Configure the incremental refresh for Azure Data Lake data sources

  1. When adding or editing a data source, navigate to the Attributes pane for the table.

  2. Review the attributes. Make sure a created or last updated date attribute is set up with a dateTime Data format and a Calendar.Date Semantic type. Edit the attribute if necessary and select Done.

  3. From the Select Tables pane, edit the table. The Incremental ingestion checkbox is selected.

    Configure tables in a data source for incremental refresh.

    1. Browse to the root folder that contains the .csv or .parquet files for full data, incremental data upserts, and incremental data deletes.
    2. Enter the extension for the full data and both incremental files (.csv or .parquet).
    3. For .csv files, select the column delimiter and if you want the first row of the file as a column header.
    4. Select Save.
  4. For Last updated, select the date timestamp attribute.

  5. If the Primary key isn't selected, select the primary key. The primary key is an attribute unique to the table. For an attribute to be a valid primary key, it shouldn't include duplicate values, missing values, or null values. String, integer, and GUID data type attributes are supported as primary keys.

  6. Select Close to save and close the pane.

  7. Continue with adding or editing the data source.

Run a one-time full refresh for Azure Data Lake data sources

After you configure an incremental refresh for Azure Data Lake data sources, there are times when data needs to be processed with a full refresh. The full data folder set up for the incremental refresh must contain the location of the full data.

  1. When editing the data source, navigate to the Select tables pane and edit the table you want to refresh.

  2. On the Edit table pane, scroll to the Run one-time full refresh checkbox and select it.

    Configure table in a data source for one-time refresh.

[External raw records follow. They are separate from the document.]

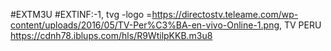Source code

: #EXTM3U
#EXTINF:-1, tvg -logo =https://directostv.teleame.com/wp-content/uploads/2016/05/TV-Per%C3%BA-en-vivo-Online-1.png, TV PERU
https://cdnh78.iblups.com/hls/R9WtilpKKB.m3u8
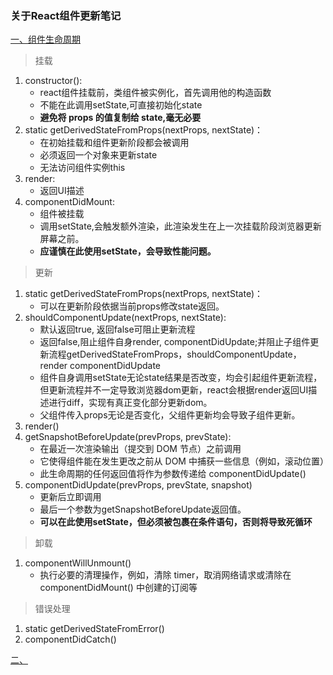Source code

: ### 关于React组件更新笔记

[一、组件生命周期]()
> 挂载
1. constructor(): 
   - react组件挂载前，类组件被实例化，首先调用他的构造函数
   - 不能在此调用setState,可直接初始化state
   - **避免将 props 的值复制给 state,毫无必要**
2. static getDerivedStateFromProps(nextProps, nextState)：
   - 在初始挂载和组件更新阶段都会被调用
   - 必须返回一个对象来更新state
   - 无法访问组件实例this
3. render:
   - 返回UI描述
4. componentDidMount:
   - 组件被挂载
   - 调用setState,会触发额外渲染，此渲染发生在上一次挂载阶段浏览器更新屏幕之前。
   - **应谨慎在此使用setState，会导致性能问题。**

> 更新
1. static getDerivedStateFromProps(nextProps, nextState)：
   - 可以在更新阶段依据当前props修改state返回。
2. shouldComponentUpdate(nextProps, nextState):
   - 默认返回true, 返回false可阻止更新流程
   - 返回false,阻止组件自身render, componentDidUpdate;并阻止子组件更新流程getDerivedStateFromProps，shouldComponentUpdate，render componentDidUpdate
   - 组件自身调用setState无论state结果是否改变，均会引起组件更新流程，但更新流程并不一定导致浏览器dom更新，react会根据render返回UI描述进行diff，实现有真正变化部分更新dom。
   - 父组件传入props无论是否变化，父组件更新均会导致子组件更新。
3. render()
4. getSnapshotBeforeUpdate(prevProps, prevState):
   - 在最近一次渲染输出（提交到 DOM 节点）之前调用
   - 它使得组件能在发生更改之前从 DOM 中捕获一些信息（例如，滚动位置）
   - 此生命周期的任何返回值将作为参数传递给 componentDidUpdate()
5. componentDidUpdate(prevProps, prevState, snapshot)
   - 更新后立即调用
   - 最后一个参数为getSnapshotBeforeUpdate返回值。
   - **可以在此使用setState，但必须被包裹在条件语句，否则将导致死循环**

> 卸载
1. componentWillUnmount()
   - 执行必要的清理操作，例如，清除 timer，取消网络请求或清除在 componentDidMount() 中创建的订阅等

> 错误处理
1. static getDerivedStateFromError()
2. componentDidCatch()



[二、]()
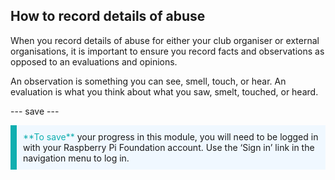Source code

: ## How to record details of abuse

When you record details of abuse for either your club organiser or external organisations, it is important to ensure you record facts and observations as opposed to an evaluations and opinions.

An observation is something you can see, smell, touch, or hear. An evaluation is what you think about what you saw, smelt, touched, or heard.

--- save ---

<p style="border-left: solid; border-width:10px; border-color: #0faeb0; background-color: aliceblue; padding: 10px;">
<span style="color: #0faeb0">**To save**</span> your progress in this module, you will need to be logged in with your Raspberry Pi Foundation account. Use the ‘Sign in’ link in the navigation menu to log in.
</p>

  3. For Process incremental files from, specify the date and time to retain the incremental files. Full data plus the incremental data starts processing after the specified date and time. For example, if you want to perform a partial data refresh/backfill until the end of November while retaining the incremental data from the beginning of December to today (Dec 30), enter December 1. To replace all the data and ignore the data in the incremental folder, specify a future date.

  4. Select Close to save and close the pane.

  5. Select Save to apply your changes and return to the Data sources page. The data source is in Refreshing status, performing a full refresh.